What are the worst parts of D?
Paulo Pinto via Digitalmars-d
digitalmars-d at puremagic.com
Wed Sep 24 02:13:03 PDT 2014
On Wednesday, 24 September 2014 at 06:54:38 UTC, Walter Bright
wrote:
> On 9/23/2014 11:20 PM, Jacob Carlborg wrote:
>> On 24/09/14 07:37, Walter Bright wrote:
>>> So help out!
>> You always say we should help out instead of complaining.
>
> That's right. Complaining does nothing.
>
>
>> But where are all the users that want C++ support. Let them
>> implement it instead and lets us focus on
>> actual D users we have now.
>
> I was there at the C++ revolution (and it was a revolution)
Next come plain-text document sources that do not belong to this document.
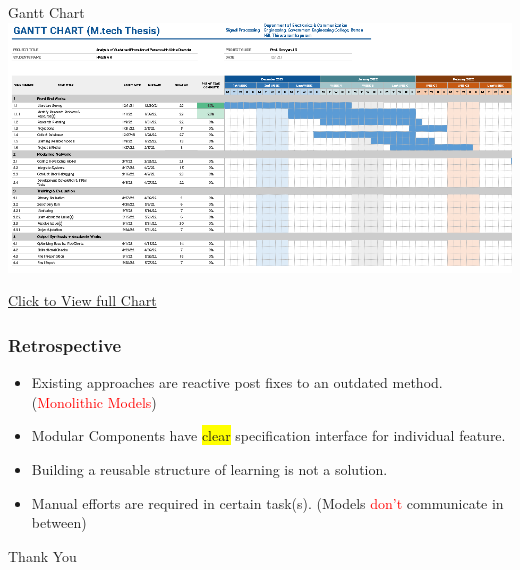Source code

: \documentclass{beamer}
\def\nbrcircles {377}
\def\outerradius {30mm}
\def\deviation {.9}
\def\fudge {.62}
\newcounter{cumulArea}
\begin{document}
\begin{frame}{Gantt Chart}
 \includegraphics[width=\textwidth]{GanttChart1.PNG}
 \begin{center}
    \href{https://docs.google.com/spreadsheets/d/1GNJwdopzm6mXOZzkvvYEVpGXmIcgQHtT54OUhcYVjaM/edit?usp=sharing}{Click to View full Chart}
 \end{center}
\end{frame}
\begin{frame}
\frametitle{Retrospective}
\begin{itemize}
    \item Existing approaches are reactive post fixes to an outdated method.(\textcolor{red}{Monolithic Models})
    \item Modular Components have \colorbox{yellow}{clear} specification interface for individual feature.
    \item Building a reusable structure of learning is not a solution.
    \item Manual efforts are required in certain task(s). (Models \textcolor{red}{don't} communicate in between)
\end{itemize}
\end{frame}
\begin{frame}
\centering
{}
\Huge{\centerline{Thank You}}
\end{frame}
\end{document}
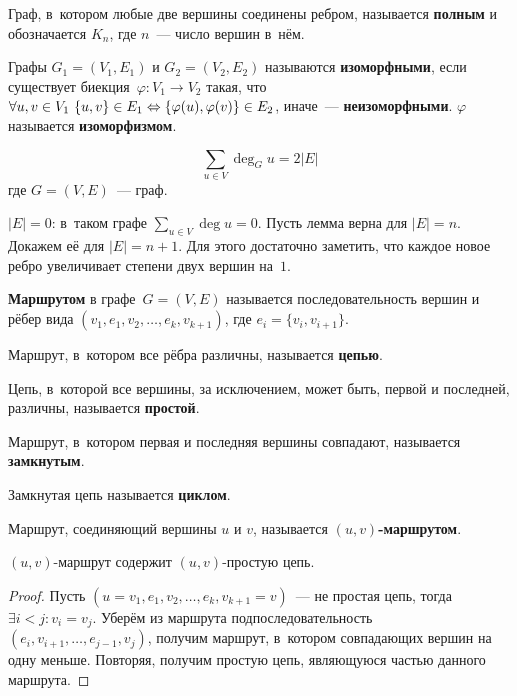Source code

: Граф, в~котором любые две вершины соединены ребром, называется \textbf{полным} и обозначается $K_n$, где $n$~--- число вершин в~нём.

Графы $G_1 = (V_1, E_1)$ и $G_2 = (V_2, E_2)$ называются \textbf{изоморфными}, если существует биекция~$\varphi \colon V_1 \to V_2$ такая, что
$\forall u, v \in V_1 \ \allowbreak \{ u, v \} \in E_1 \opbr\Leftrightarrow \{ \varphi(u), \varphi(v) \} \in E_2$, иначе~--- \textbf{неизоморфными}.
$\varphi$ называется \textbf{изоморфизмом}.

\begin{lemma}[о~рукопожатиях]
\begin{equation*}
\sum_{u \in V} \deg_G u = 2|E|
\end{equation*}
где $G = (V, E)$~--- граф.
\end{lemma}
\begin{proofmathind}
	\indbase $|E| = 0$: в~таком графе $\displaystyle \sum_{u \in V} \deg u = 0$.
	\indstep Пусть лемма верна для $|E| = n$.
	Докажем её для $|E| = n + 1$.
	Для этого достаточно заметить, что каждое новое ребро увеличивает степени двух вершин на~$1$. \indend
\end{proofmathind}

 \textbf{Маршрутом} в графе~$G = (V, E)$ называется последовательность вершин и рёбер вида\newline
$(v_1, e_1, v_2, \ldots, e_k, v_{k+1})$, где $e_i = \{ v_i, v_{i+1} \}$.

 Маршрут, в~котором все рёбра различны, называется \textbf{цепью}.

Цепь, в~которой все вершины, за исключением, может быть, первой и последней, различны, называется \textbf{простой}.

Маршрут, в~котором первая и последняя вершины совпадают, называется \textbf{замкнутым}.

 Замкнутая цепь называется \textbf{циклом}.

Маршрут, соединяющий вершины $u$ и $v$, называется \textbf{$(u, v)$-маршрутом}.

\begin{lemma}
$(u, v)$-маршрут содержит $(u, v)$-простую цепь.
\end{lemma}
\begin{proof}
Пусть $(u = v_1, e_1, v_2, \ldots, e_k, v_{k+1} = v)$~--- не простая цепь, тогда $\exists i < j \colon v_i = v_j$.
Уберём из маршрута подпоследовательность $(e_i, v_{i+1}, \ldots, e_{j-1}, v_j)$, получим маршрут, в~котором совпадающих вершин на одну меньше.
Повторяя, получим простую цепь, являющуюся частью данного маршрута.
\end{proof}

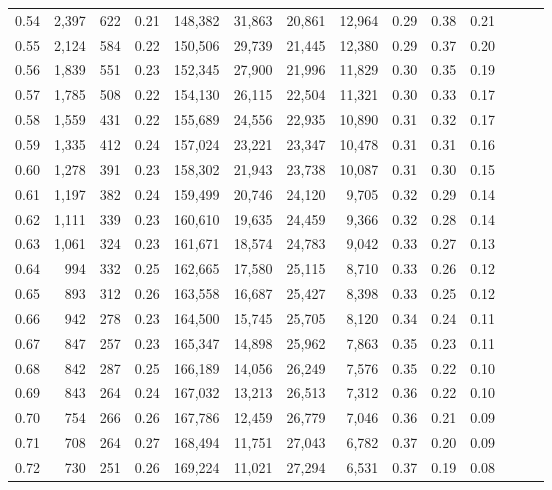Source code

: \begin{tabular}{rrrrrrrrrrrrrr}
0.54 &  2,397 &  622 &  0.21 &  148,382 &   31,863 &  20,861 &  12,964 &  0.29 &  0.38 &      0.21 \\
0.55 &  2,124 &  584 &  0.22 &  150,506 &   29,739 &  21,445 &  12,380 &  0.29 &  0.37 &      0.20 \\
0.56 &  1,839 &  551 &  0.23 &  152,345 &   27,900 &  21,996 &  11,829 &  0.30 &  0.35 &      0.19 \\
0.57 &  1,785 &  508 &  0.22 &  154,130 &   26,115 &  22,504 &  11,321 &  0.30 &  0.33 &      0.17 \\
0.58 &  1,559 &  431 &  0.22 &  155,689 &   24,556 &  22,935 &  10,890 &  0.31 &  0.32 &      0.17 \\
0.59 &  1,335 &  412 &  0.24 &  157,024 &   23,221 &  23,347 &  10,478 &  0.31 &  0.31 &      0.16 \\
0.60 &  1,278 &  391 &  0.23 &  158,302 &   21,943 &  23,738 &  10,087 &  0.31 &  0.30 &      0.15 \\
0.61 &  1,197 &  382 &  0.24 &  159,499 &   20,746 &  24,120 &   9,705 &  0.32 &  0.29 &      0.14 \\
0.62 &  1,111 &  339 &  0.23 &  160,610 &   19,635 &  24,459 &   9,366 &  0.32 &  0.28 &      0.14 \\
0.63 &  1,061 &  324 &  0.23 &  161,671 &   18,574 &  24,783 &   9,042 &  0.33 &  0.27 &      0.13 \\
0.64 &    994 &  332 &  0.25 &  162,665 &   17,580 &  25,115 &   8,710 &  0.33 &  0.26 &      0.12 \\
0.65 &    893 &  312 &  0.26 &  163,558 &   16,687 &  25,427 &   8,398 &  0.33 &  0.25 &      0.12 \\
0.66 &    942 &  278 &  0.23 &  164,500 &   15,745 &  25,705 &   8,120 &  0.34 &  0.24 &      0.11 \\
0.67 &    847 &  257 &  0.23 &  165,347 &   14,898 &  25,962 &   7,863 &  0.35 &  0.23 &      0.11 \\
0.68 &    842 &  287 &  0.25 &  166,189 &   14,056 &  26,249 &   7,576 &  0.35 &  0.22 &      0.10 \\
0.69 &    843 &  264 &  0.24 &  167,032 &   13,213 &  26,513 &   7,312 &  0.36 &  0.22 &      0.10 \\
0.70 &    754 &  266 &  0.26 &  167,786 &   12,459 &  26,779 &   7,046 &  0.36 &  0.21 &      0.09 \\
0.71 &    708 &  264 &  0.27 &  168,494 &   11,751 &  27,043 &   6,782 &  0.37 &  0.20 &      0.09 \\
0.72 &    730 &  251 &  0.26 &  169,224 &   11,021 &  27,294 &   6,531 &  0.37 &  0.19 &      0.08 \\

\end{tabular}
> almost at the beginning. And in fact, a reasonable case could
> be made that I caused the success of C++ by providing an
> inexpensive C++ compiler on the most popular (by far) platform
> at the right moment.
>
> What sold C++ was you could "ease" on into it because it would
> compile your existing C code.
>
> Later on, other C++ compilers came out. I'd talk to my sales
> staff at Zortech, asking them how they sold Zortech C++. What
> was the line that sold the customer. They told me "Zortech C++
> is the only C++ compiler that can generate 16 bit Windows code.
> End of story. Sold!"
>
> I.e. none of the features of ZTC++ mattered, except one killer
> feature that nobody else had, and that nobody else even had a
> story for.
>
> Now, consider interfacing with existing C++ code. Which top 10
> Tiobe languages can?
>
> C: no
> Java: no
> Objective C: sort of
> http://philjordan.eu/article/strategies-for-using-c++-in-objective-c-projects
> C++: yes
> C#: no
> Basic: no
> PHP: no
> Python: no
> Javascript: no
> Transact-SQL: no
>
> and:
>
> Go: no
> Rust: no
>
> The ones marked "no" have no plan, no story, no nothing.
>
> This means if we have some level of C++ interop, we have a
> killer feature. If users have a "must have" C++ library, they
> can hook up to it. Can they use other languages? Nope. They
> have to wrap it with a C interface, or give up. Wrapping with a
> C interface tends to fall apart when any C++ templates are
> involved.
>
> C++ libraries are currently a language "lock in" to C++. There
> are no options.
>
> I've often heard from people that they'd like to try D, but
> it's pointless because they are not going to rewrite their C++
> libraries.
>
> Case in point: last fall Adam Wilson started on Aurora, a C++
> Cinder clone. I had thought he could simply wrap to the C++
> library. No way. It was just unworkable, and Cinder was too big
> to rewrite. Aurora was abandoned. If we could have interfaced
> to it, things would have been much different.
>
> This story is not unusual.
>
>
> That said, C++ interop is never going to be easy for users.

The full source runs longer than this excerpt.